In Russia today oil and gold are making their mark as the most sought after and exported commodities but vodka and caviar remain as a source for needed revenue. During the cold-war the only glimpses we had of Russia were limited to its military and space exploration programs and in the form of vodka, namely Stolichnaya. Except for a sporadic article here and there, little is known about a major battle taking place in the Russian courts and is now finding its way into other parts of the world.

The battle is being waged over who really owns Stolichnaya vodka and its valuable trademark rights. On one side you have the Russian Government and its export company FKP Soyuzplodoimport and on the other SPI (Formally ZAO Soyuzplodimport, with a missing “o”) a Cyprus based company. Both sides are conducting an extensive public relations campaign in preparation for the legal battle and showdown which has already started in western European courts and is expected to eventually find its way to North American shores.

In order to appreciate how this all came about, one has to review the breakup of the Soviet Union and its rush to a market economy. During the Yeltsin era and with the promise of substantial financial assistance if Russia started to privatize, In the middle 90’s it was arranged to have Yuri Schefler placed as the head of Soyuzplodoimport which was the Russian export arm for all food and alcohol products. Approval was given to sell to the public a portion of the Russian operation which eventually became the whole operation and Schefler quickly seized the moment and with it all its alcoholic production. After Yeltsin left the scene, the then new President Vladimir Putin started attempts to recover the valuable export commodities and the successor to the KGB the FSB started to investigate how Schefler and his company took control of Stolichnaya vodka and a number of other popular liquor products. Russian courts ruled in 2001 that SPI and Schefler acted illegally and as a result the Putin administration quickly nationalized the brands and their export rights were taken from Schefler.
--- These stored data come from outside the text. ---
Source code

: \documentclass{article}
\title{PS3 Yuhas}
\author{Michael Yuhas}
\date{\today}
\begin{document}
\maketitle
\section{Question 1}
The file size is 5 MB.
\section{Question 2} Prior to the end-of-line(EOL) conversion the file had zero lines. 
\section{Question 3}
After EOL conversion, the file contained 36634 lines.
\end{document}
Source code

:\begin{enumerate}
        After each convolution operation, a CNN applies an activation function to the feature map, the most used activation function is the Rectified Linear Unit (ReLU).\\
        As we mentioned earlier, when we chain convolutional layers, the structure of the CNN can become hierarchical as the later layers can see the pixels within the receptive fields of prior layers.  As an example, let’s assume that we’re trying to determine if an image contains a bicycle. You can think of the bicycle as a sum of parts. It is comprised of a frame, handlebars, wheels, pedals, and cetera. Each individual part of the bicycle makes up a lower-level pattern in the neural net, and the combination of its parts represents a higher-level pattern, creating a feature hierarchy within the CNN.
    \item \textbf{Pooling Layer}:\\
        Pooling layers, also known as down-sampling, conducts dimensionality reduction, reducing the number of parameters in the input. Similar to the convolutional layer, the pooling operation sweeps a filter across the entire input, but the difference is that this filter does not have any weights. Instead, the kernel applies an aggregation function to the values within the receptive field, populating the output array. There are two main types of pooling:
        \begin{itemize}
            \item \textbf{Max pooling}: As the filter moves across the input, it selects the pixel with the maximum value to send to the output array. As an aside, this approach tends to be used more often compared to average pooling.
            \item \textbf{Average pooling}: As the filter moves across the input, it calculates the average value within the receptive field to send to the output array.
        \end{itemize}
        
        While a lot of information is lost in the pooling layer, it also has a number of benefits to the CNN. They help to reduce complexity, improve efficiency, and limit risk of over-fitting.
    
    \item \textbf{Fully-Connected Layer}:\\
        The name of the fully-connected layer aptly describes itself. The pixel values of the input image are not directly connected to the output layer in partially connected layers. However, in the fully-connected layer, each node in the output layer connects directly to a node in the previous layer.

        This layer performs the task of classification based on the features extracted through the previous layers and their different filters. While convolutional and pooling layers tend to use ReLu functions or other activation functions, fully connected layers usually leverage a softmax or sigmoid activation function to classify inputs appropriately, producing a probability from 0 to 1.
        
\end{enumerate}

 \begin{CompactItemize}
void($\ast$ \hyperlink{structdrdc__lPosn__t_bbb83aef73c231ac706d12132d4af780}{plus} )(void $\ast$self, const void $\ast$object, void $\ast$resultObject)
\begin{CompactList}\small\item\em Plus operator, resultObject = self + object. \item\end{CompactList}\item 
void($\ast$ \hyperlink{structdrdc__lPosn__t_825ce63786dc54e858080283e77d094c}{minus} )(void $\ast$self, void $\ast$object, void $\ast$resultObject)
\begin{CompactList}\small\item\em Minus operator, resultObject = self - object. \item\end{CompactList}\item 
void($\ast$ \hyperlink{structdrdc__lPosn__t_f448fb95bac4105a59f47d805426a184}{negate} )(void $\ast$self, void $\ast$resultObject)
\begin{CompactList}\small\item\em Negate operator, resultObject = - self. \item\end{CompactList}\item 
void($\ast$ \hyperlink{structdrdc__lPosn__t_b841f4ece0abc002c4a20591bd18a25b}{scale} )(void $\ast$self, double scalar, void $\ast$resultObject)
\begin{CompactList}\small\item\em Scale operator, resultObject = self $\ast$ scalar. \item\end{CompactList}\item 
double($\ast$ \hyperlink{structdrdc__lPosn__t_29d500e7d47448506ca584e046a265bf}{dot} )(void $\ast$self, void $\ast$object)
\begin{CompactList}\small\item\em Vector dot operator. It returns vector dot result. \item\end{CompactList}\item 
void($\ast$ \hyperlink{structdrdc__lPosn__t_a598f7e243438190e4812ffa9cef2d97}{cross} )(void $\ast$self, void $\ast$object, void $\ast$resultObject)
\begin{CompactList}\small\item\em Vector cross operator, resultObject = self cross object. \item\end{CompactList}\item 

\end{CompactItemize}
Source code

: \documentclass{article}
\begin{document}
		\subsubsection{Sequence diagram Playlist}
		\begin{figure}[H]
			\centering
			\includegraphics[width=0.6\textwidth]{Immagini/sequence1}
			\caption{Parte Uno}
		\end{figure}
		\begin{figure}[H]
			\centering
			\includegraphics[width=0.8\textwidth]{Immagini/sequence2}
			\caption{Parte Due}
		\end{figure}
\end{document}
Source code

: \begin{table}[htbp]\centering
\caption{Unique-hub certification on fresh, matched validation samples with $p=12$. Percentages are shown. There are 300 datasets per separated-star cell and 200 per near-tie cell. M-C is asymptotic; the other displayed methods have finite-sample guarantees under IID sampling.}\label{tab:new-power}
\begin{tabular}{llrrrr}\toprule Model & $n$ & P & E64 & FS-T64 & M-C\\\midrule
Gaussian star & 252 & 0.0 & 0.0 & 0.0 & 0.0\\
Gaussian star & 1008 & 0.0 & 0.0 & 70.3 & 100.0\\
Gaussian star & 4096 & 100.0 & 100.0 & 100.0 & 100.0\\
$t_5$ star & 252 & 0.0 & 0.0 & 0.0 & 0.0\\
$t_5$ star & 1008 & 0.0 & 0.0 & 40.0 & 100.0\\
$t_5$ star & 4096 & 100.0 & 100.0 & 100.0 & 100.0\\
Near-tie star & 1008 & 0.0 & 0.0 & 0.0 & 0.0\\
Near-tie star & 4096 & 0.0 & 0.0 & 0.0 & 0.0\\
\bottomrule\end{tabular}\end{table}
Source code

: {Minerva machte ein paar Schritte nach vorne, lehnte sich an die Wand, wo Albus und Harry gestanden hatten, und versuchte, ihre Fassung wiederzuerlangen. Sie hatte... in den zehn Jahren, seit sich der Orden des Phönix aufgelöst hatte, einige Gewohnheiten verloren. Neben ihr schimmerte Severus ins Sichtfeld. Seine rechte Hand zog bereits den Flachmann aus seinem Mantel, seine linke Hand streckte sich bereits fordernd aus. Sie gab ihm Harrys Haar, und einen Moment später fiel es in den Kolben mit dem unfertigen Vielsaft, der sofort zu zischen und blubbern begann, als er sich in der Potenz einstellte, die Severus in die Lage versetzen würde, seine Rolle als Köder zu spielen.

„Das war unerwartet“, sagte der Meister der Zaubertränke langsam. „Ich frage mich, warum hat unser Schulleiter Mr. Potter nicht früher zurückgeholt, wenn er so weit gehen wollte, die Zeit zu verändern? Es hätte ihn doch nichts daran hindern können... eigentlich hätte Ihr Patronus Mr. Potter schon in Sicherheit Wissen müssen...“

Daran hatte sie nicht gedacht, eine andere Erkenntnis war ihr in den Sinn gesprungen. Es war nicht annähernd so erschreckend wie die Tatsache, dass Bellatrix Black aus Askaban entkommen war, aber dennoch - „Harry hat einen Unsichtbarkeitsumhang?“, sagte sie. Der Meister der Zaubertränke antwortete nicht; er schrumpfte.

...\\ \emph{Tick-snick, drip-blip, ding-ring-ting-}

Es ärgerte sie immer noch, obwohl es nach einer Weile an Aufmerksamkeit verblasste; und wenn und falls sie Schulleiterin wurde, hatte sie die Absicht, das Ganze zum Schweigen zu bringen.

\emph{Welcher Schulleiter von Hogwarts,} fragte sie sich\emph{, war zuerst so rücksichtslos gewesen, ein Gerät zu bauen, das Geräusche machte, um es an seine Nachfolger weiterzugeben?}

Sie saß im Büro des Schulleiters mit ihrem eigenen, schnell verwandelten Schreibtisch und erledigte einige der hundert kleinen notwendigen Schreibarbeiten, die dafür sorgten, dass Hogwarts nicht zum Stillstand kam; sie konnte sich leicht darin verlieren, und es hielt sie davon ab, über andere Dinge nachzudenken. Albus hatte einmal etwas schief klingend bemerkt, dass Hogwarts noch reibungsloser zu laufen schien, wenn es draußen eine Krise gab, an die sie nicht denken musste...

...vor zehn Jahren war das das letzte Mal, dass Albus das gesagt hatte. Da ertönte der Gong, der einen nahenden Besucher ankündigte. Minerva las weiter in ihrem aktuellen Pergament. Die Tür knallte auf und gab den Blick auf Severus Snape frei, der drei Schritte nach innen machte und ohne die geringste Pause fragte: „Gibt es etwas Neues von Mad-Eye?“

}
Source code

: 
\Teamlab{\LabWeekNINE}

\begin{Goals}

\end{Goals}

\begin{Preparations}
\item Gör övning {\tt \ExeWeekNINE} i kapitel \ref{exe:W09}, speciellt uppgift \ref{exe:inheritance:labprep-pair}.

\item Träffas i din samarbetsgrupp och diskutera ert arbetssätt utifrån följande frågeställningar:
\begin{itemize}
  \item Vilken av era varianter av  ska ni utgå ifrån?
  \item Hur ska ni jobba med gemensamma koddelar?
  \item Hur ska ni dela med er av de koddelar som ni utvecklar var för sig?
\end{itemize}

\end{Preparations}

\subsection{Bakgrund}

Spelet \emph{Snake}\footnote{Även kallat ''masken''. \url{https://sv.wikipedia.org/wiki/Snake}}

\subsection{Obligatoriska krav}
In January 2002, the former American labor leader Ronald Fino realizing that their was an opportunity present, he concluded an agreement with a distillery in Pskov, Russia (licensed by the Ministry of Agriculture after the nationalization) that received rights to import Stolichnaya vodka. Fino was no stranger to the industry and in 1997 as the result of close relationships in Belarus, he started a liquor company which handles a number of liquor products. He decided to implement a profit sharing program for the Pskov employees in what he is quoted as saying “to show the better side of capitalism” and what his detractors call a marketing ploy and his supporters how much he cares for workers and his beliefs.

April 11, 2002 Russian authorities seized 150,000 cases of Stolichnaya that were bound for the USA and Allied Domecq and as a result Schefler and SPI transferred all production to Riga, Latvia.



July 4, 2002 FKP Soyuzplodoimport announced that it was officially recognized
by the Ministry of Agriculture and Ministry of Property of Russia as the official owner of Stolichnaya and 17 other brands and its Director Vladimir Loginov stated that they would recapture those products from Schefler and SPI.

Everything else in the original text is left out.